Quantitative structure-pharmacokinetic relationships (QSPkR) have increasingly been used for the prediction of the pharmacokinetic properties of drug leads. Several QSPkR models have been developed to predict the total clearance (CL(tot)) of a compound. These models give good prediction accuracy but they are primarily based on a limited number of related compounds which are significantly lesser in number and diversity than the 503 compounds with known CL(tot) described in the literature. It is desirable to examine whether these and other statistical learning methods can be used for predicting the CL(tot) of a more diverse set of compounds. In this work, three statistical learning methods, general regression neural network (GRNN), support vector regression (SVR) and k-nearest neighbour (KNN) were explored for modeling the CL(tot) of all of the 503 known compounds. Six different sets of molecular descriptors, DS-MIXED, DS-3DMoRSE, DS-ATS, DS-GETAWAY, DS-RDF and DS-WHIM, were evaluated for their usefulness in the prediction of CL(tot). GRNN-, SVR- and KNN-developed models have average-fold errors in the range of 1.63 to 1.96, 1.66-1.95 and 1.90-2.23, respectively. For the best GRNN-, SVR- and KNN-developed models, the percentage of compounds with predicted CL(tot) within two-fold error of actual values are in the range of 61.9-74.3% and are comparable or slightly better than those of earlier studies. QSPkR models developed by using DS-MIXED, which is a collection of constitutional, geometrical, topological and electrotopological descriptors, generally give better prediction accuracies than those developed by using other descriptor sets. These results suggest that GRNN, SVR, and their consensus model are potentially useful for predicting QSPkR properties of drug leads.
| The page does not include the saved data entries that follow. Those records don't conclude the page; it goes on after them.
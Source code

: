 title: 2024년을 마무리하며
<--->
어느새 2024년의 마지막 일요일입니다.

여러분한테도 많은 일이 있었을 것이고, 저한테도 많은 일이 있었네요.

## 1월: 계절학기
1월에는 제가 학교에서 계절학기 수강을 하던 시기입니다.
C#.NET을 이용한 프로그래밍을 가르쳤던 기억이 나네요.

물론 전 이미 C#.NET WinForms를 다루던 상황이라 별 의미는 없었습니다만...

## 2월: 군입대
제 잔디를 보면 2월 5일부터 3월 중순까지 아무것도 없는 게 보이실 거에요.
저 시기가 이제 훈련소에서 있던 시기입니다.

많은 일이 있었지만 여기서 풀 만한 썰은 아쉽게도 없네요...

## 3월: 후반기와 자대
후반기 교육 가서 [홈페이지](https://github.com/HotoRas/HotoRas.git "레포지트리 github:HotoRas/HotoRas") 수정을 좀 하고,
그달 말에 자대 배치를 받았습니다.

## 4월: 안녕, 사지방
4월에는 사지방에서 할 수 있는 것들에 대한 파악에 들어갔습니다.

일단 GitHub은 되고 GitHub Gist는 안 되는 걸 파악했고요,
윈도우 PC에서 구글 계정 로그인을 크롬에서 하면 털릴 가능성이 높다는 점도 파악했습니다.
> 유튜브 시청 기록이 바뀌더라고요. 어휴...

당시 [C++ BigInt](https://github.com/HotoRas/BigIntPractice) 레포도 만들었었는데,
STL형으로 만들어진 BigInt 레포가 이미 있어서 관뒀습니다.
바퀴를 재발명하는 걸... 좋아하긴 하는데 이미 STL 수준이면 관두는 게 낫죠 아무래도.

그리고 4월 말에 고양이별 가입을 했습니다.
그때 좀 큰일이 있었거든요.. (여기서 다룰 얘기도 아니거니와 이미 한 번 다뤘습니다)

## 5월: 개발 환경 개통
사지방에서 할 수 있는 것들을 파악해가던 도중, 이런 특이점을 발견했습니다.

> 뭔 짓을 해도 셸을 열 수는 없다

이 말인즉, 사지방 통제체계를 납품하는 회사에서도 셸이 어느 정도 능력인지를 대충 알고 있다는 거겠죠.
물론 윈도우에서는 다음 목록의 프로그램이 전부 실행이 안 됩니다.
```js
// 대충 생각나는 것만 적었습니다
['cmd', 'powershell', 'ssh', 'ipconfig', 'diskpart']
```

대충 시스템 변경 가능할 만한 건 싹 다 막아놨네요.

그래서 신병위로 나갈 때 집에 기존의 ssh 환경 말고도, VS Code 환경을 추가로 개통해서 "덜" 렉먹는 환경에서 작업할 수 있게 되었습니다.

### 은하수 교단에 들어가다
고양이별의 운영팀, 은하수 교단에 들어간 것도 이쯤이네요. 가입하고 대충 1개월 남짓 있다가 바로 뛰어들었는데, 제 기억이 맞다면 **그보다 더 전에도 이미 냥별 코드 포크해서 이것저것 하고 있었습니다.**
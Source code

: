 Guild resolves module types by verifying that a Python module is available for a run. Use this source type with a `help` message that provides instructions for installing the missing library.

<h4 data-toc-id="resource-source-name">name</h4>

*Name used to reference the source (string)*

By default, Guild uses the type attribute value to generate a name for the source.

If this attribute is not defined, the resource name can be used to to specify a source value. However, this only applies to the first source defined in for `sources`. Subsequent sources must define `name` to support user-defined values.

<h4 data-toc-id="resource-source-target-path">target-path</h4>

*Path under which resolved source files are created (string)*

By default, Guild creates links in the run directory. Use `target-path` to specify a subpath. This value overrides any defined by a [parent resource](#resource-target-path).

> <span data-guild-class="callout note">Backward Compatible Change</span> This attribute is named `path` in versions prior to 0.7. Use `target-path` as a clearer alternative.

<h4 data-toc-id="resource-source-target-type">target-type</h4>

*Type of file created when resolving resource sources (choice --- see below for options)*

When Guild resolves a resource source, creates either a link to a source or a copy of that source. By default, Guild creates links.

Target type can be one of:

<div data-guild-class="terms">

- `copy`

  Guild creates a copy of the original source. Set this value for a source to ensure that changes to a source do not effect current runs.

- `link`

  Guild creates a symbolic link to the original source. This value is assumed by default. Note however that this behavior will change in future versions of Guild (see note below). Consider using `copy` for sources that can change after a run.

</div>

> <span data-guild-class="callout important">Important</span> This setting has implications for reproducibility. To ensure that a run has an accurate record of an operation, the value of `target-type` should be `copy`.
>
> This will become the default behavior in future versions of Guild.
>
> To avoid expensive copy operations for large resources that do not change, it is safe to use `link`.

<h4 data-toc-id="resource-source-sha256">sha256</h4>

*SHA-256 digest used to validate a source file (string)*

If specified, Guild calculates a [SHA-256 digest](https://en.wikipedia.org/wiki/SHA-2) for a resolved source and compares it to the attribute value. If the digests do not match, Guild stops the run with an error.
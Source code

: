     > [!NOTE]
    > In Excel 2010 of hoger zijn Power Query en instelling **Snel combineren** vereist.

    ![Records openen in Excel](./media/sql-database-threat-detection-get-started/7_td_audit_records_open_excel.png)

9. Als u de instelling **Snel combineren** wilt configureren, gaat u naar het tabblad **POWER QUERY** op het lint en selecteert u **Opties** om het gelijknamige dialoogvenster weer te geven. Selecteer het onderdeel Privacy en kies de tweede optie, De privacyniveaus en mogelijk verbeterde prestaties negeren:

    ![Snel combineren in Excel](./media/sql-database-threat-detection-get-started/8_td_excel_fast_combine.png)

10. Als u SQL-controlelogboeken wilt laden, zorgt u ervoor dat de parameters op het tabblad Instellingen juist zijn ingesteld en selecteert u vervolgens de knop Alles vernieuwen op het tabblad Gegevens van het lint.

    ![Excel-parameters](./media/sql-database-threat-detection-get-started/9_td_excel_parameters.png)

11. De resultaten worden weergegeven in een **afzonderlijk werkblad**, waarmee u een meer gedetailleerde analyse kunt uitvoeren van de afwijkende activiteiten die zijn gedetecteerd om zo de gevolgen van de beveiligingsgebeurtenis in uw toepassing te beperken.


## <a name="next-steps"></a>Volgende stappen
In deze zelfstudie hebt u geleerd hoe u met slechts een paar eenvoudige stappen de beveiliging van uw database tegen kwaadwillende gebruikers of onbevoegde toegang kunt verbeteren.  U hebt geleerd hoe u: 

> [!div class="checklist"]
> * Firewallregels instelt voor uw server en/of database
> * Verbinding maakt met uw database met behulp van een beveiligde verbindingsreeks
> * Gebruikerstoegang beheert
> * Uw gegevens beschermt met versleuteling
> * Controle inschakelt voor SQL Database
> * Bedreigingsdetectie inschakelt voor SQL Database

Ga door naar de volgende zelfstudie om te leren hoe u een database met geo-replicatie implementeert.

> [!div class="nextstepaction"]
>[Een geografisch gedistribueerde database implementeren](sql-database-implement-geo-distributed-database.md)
定量构效关系(QSPkR)已越来越多地用于预测药物先导物的药代动力学性质。已经开发了几种QSPkR模型来预测化合物的总清除率(CL(tot))。这些模型具有良好的预测准确性,但它们主要基于数量有限的相关化合物,这些化合物的数量和多样性明显少于文献中描述的503种具有已知CL(tot)的化合物。研究这些以及其他统计学习方法是否可用于预测更多种类化合物的CL(tot)是很有必要的。在这项工作中,探索了三种统计学习方法,即广义回归神经网络(GRNN)、支持向量回归(SVR)和k近邻(KNN),用于对所有503种已知化合物的CL(tot)进行建模。评估了六组不同的分子描述符,即DS-MIXED、DS-3DMoRSE、DS-ATS、DS-GETAWAY、DS-RDF和DS-WHIM,它们在预测CL(tot)方面的有用性。GRNN、SVR和KNN开发的模型的平均倍数误差分别在1.63至1.96、1.66 - 1.95和1.90 - 2.23范围内。对于最佳的GRNN、SVR和KNN开发的模型,预测的CL(tot)在实际值两倍误差范围内的化合物百分比在61.9 - 74.3%之间,与早期研究的结果相当或略好。使用DS-MIXED(一种由结构、几何、拓扑和电子拓扑描述符组成的集合)开发的QSPkR模型通常比使用其他描述符集开发的模型具有更好的预测准确性。这些结果表明,GRNN、SVR及其共识模型在预测药物先导物的QSPkR性质方面可能是有用的。